If Step 2 succeeds and Step 3 fails:
  - Inventory is decremented ✅
  - Order is created ✅
  - Payment is not taken ❌
  
No single COMMIT can span three separate databases.
You need a protocol.

Two protocols dominate: Two-Phase Commit (2PC) for synchronous safety, and Saga for asynchronous availability.

Two-Phase Commit (2PC)

2PC is a distributed coordination protocol that achieves atomic commitment across multiple participants. Either all participants commit or all roll back — guaranteed.

The Protocol

A coordinator (transaction manager) orchestrates multiple participants (database nodes or services).

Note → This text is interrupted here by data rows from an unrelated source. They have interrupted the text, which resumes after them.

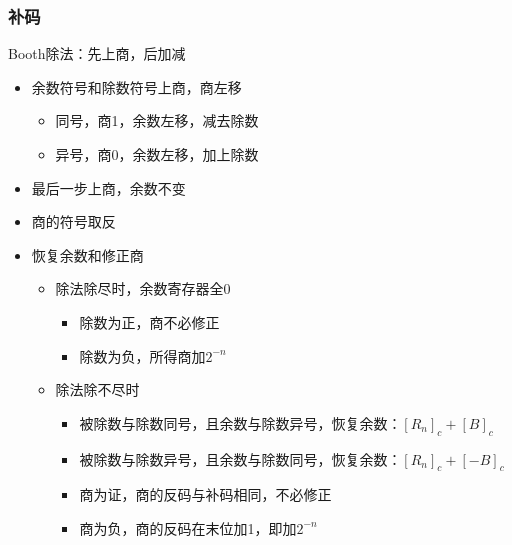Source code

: \subsubsection{补码}
Booth除法：先上商，后加减
\begin{itemize}
	\item 余数符号和除数符号上商，商左移
	\begin{itemize}
		\item 同号，商1，余数左移，减去除数
		\item 异号，商0，余数左移，加上除数
	\end{itemize}
	\item 最后一步上商，余数不变
	\item 商的符号取反
	\item 恢复余数和修正商
	\begin{itemize}
		\item 除法除尽时，余数寄存器全0
		\begin{itemize}
			\item 除数为正，商不必修正
			\item 除数为负，所得商加$2^{-n}$
		\end{itemize}
		\item 除法除不尽时
		\begin{itemize}
			\item 被除数与除数同号，且余数与除数异号，恢复余数：$[R_n]_c+[B]_c$
			\item 被除数与除数异号，且余数与除数同号，恢复余数：$[R_n]_c+[-B]_c$
			\item 商为证，商的反码与补码相同，不必修正
			\item 商为负，商的反码在末位加1，即加$2^{-n}$
		\end{itemize}
	\end{itemize}
\end{itemize}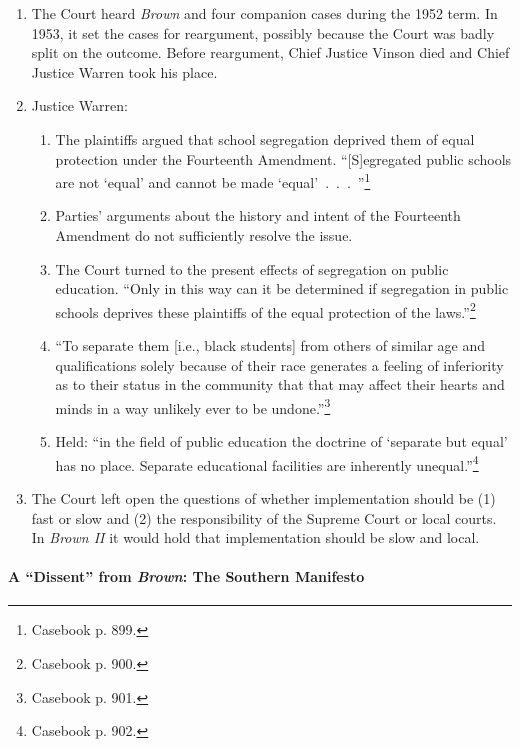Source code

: \begin{enumerate}
    \item The Court heard \emph{Brown} and four companion cases during the 
    1952 term.  In 1953, it set the cases for reargument, possibly because the 
    Court was badly split on the outcome. Before reargument, Chief Justice 
    Vinson died and Chief Justice Warren took his place.
    \item Justice Warren:
    \begin{enumerate}
        \item The plaintiffs argued that school segregation deprived them of 
        equal protection under the Fourteenth Amendment. ``[S]egregated public
        schools are not `equal' and cannot be made 
        `equal'~.~.~.~''\footnote{Casebook p. 899.}
        \item Parties' arguments about the history and intent of the 
        Fourteenth Amendment do not sufficiently resolve the issue.
        \item The Court turned to the present effects of segregation on public 
        education. ``Only in this way can it be determined if segregation in 
        public schools deprives these plaintiffs of the equal protection of 
        the laws.''\footnote{Casebook p. 900.}
        \item ``To separate them [i.e., black students] from others of similar 
        age and qualifications solely because of their race generates a 
        feeling of inferiority as to their status in the community that that 
        may affect their hearts and minds in a way unlikely ever to be 
        undone.''\footnote{Casebook p. 901.}
        \item Held: ``in the field of public education the doctrine of 
        `separate but equal' has no place. Separate educational facilities are 
        inherently unequal.''\footnote{Casebook p. 902.}
    \end{enumerate}
    \item The Court left open the questions of whether implementation should 
    be (1) fast or slow and (2) the responsibility of the Supreme Court or 
    local courts. In \emph{Brown II} it would hold that implementation should 
    be slow and local.
\end{enumerate}

\paragraph{A ``Dissent'' from \emph{Brown}: The Southern Manifesto}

Phase 1 — Prepare (Voting):

Coordinator → all participants: "Prepare to commit transaction T"

Each participant:
  1. Acquires all locks needed for the transaction
  2. Writes all changes to a temporary log (not yet committed)
  3. Ensures it CAN commit (has resources, constraints satisfied)
  4. Responds to coordinator:
     - VOTE YES: "I am prepared, I will commit if you tell me to"
     - VOTE NO:  "I cannot commit, please abort"

Timeline:
  Coordinator ──Prepare──→ Participant A  →  writes to WAL, acquires locks  →  YES
  Coordinator ──Prepare──→ Participant B  →  writes to WAL, acquires locks  →  YES
  Coordinator ──Prepare──→ Participant C  →  constraint violation found      →  NO

Phase 2 — Commit or Abort:

If ALL participants voted YES:
  Coordinator writes COMMIT decision to its own durable log
  Coordinator ──COMMIT──→ all participants
  Each participant: applies changes, releases locks, acknowledges
  Transaction is committed ✅

If ANY participant voted NO:
  Coordinator writes ABORT decision to its own durable log
  Coordinator ──ABORT──→ all participants
  Each participant: discards prepared changes, releases locks
  Transaction is rolled back ❌

Full timeline:
  T=1  Coordinator: BEGIN distributed transaction
  T=2  Coordinator → A, B, C: PREPARE
  T=3  A, B, C: acquire locks, write to WAL, send VOTE YES
  T=4  Coordinator: all YES → write COMMIT to durable log
  T=5  Coordinator → A, B, C: COMMIT
  T=6  A, B, C: apply changes, release locks, send ACK
  T=7  Coordinator: transaction complete

The Blocking Problem

2PC has a fundamental flaw: if the coordinator crashes after Phase 1 but before Phase 2, participants are stuck holding locks indefinitely.

Failure scenario:

T=1  All participants send VOTE YES
T=2  Coordinator writes COMMIT to its own log
T=3  Coordinator crashes ← right here
T=4  Participants are in PREPARED state, holding all locks
T=5  Participants cannot proceed (don't know if COMMIT or ABORT)
T=6  Participants cannot release locks (might need to commit)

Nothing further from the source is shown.